Document images with source code

******************************

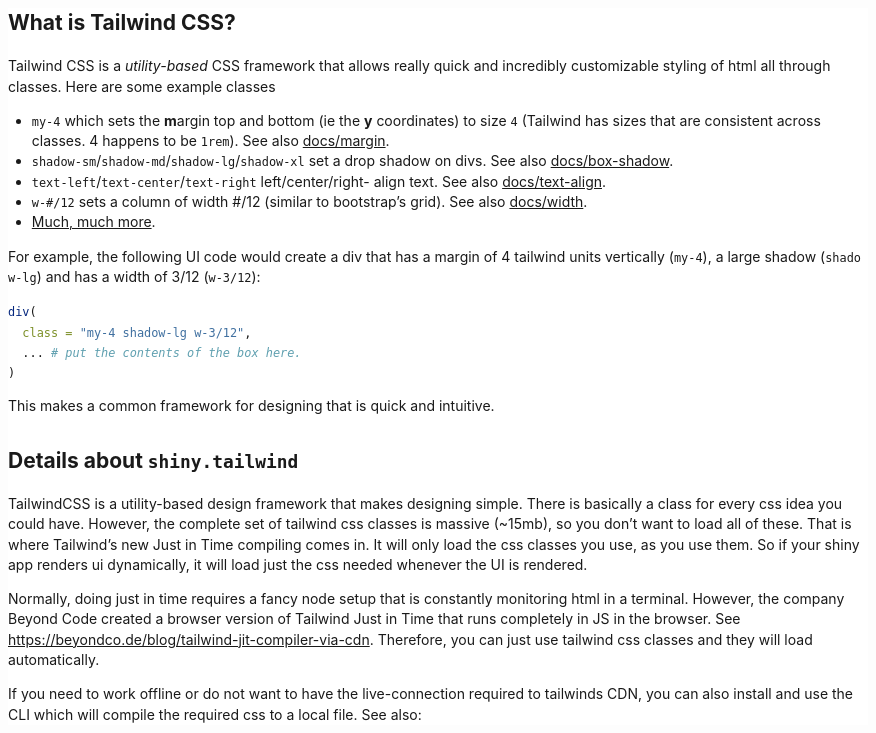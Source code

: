 ## What is Tailwind CSS?

Tailwind CSS is a *utility-based* CSS framework that allows really quick
and incredibly customizable styling of html all through classes. Here
are some example classes

-   `my-4` which sets the **m**argin top and bottom (ie the **y**
    coordinates) to size `4` (Tailwind has sizes that are consistent
    across classes. 4 happens to be `1rem`). See also
    [docs/margin](https://tailwindcss.com/docs/margin).
-   `shadow-sm`/`shadow-md`/`shadow-lg`/`shadow-xl` set a drop shadow on
    divs. See also
    [docs/box-shadow](https://tailwindcss.com/docs/box-shadow).
-   `text-left`/`text-center`/`text-right` left/center/right- align
    text. See also
    [docs/text-align](https://tailwindcss.com/docs/text-align).
-   `w-#/12` sets a column of width \#/12 (similar to bootstrap’s grid).
    See also [docs/width](https://tailwindcss.com/docs/width).
-   [Much, much more](https://tailwindcss.com/docs/).

For example, the following UI code would create a div that has a margin
of 4 tailwind units vertically (`my-4`), a large shadow (`shadow-lg`)
and has a width of 3/12 (`w-3/12`):

``` r
div(
  class = "my-4 shadow-lg w-3/12",
  ... # put the contents of the box here.
)
```

This makes a common framework for designing that is quick and intuitive.

## Details about `shiny.tailwind`

TailwindCSS is a utility-based design framework that makes designing
simple. There is basically a class for every css idea you could have.
However, the complete set of tailwind css classes is massive (\~15mb),
so you don’t want to load all of these. That is where Tailwind’s new
Just in Time compiling comes in. It will only load the css classes you
use, as you use them. So if your shiny app renders ui dynamically, it
will load just the css needed whenever the UI is rendered.

Normally, doing just in time requires a fancy node setup that is
constantly monitoring html in a terminal. However, the company Beyond
Code created a browser version of Tailwind Just in Time that runs
completely in JS in the browser. See
<https://beyondco.de/blog/tailwind-jit-compiler-via-cdn>. Therefore, you
can just use tailwind css classes and they will load automatically.

If you need to work offline or do not want to have the live-connection
required to tailwinds CDN, you can also install and use the CLI which
will compile the required css to a local file. See also:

******************************

__Activity__
Print each of the records above exactly as written, leaving no picture in the copy.

__Output for this task__
Source code

: ## What is Tailwind CSS?

Tailwind CSS is a *utility-based* CSS framework that allows really quick
and incredibly customizable styling of html all through classes. Here
are some example classes

-   `my-4` which sets the **m**argin top and bottom (ie the **y**
    coordinates) to size `4` (Tailwind has sizes that are consistent
    across classes. 4 happens to be `1rem`). See also
    [docs/margin](https://tailwindcss.com/docs/margin).
-   `shadow-sm`/`shadow-md`/`shadow-lg`/`shadow-xl` set a drop shadow on
    divs. See also
    [docs/box-shadow](https://tailwindcss.com/docs/box-shadow).
-   `text-left`/`text-center`/`text-right` left/center/right- align
    text. See also
    [docs/text-align](https://tailwindcss.com/docs/text-align).
-   `w-#/12` sets a column of width \#/12 (similar to bootstrap’s grid).
    See also [docs/width](https://tailwindcss.com/docs/width).
-   [Much, much more](https://tailwindcss.com/docs/).

For example, the following UI code would create a div that has a margin
of 4 tailwind units vertically (`my-4`), a large shadow (`shadow-lg`)
and has a width of 3/12 (`w-3/12`):

``` r
div(
  class = "my-4 shadow-lg w-3/12",
  ... # put the contents of the box here.
)
```

This makes a common framework for designing that is quick and intuitive.

## Details about `shiny.tailwind`

TailwindCSS is a utility-based design framework that makes designing
simple. There is basically a class for every css idea you could have.
However, the complete set of tailwind css classes is massive (\~15mb),
so you don’t want to load all of these. That is where Tailwind’s new
Just in Time compiling comes in. It will only load the css classes you
use, as you use them. So if your shiny app renders ui dynamically, it
will load just the css needed whenever the UI is rendered.

Normally, doing just in time requires a fancy node setup that is
constantly monitoring html in a terminal. However, the company Beyond
Code created a browser version of Tailwind Just in Time that runs
completely in JS in the browser. See
<https://beyondco.de/blog/tailwind-jit-compiler-via-cdn>. Therefore, you
can just use tailwind css classes and they will load automatically.

If you need to work offline or do not want to have the live-connection
required to tailwinds CDN, you can also install and use the CLI which
will compile the required css to a local file. See also:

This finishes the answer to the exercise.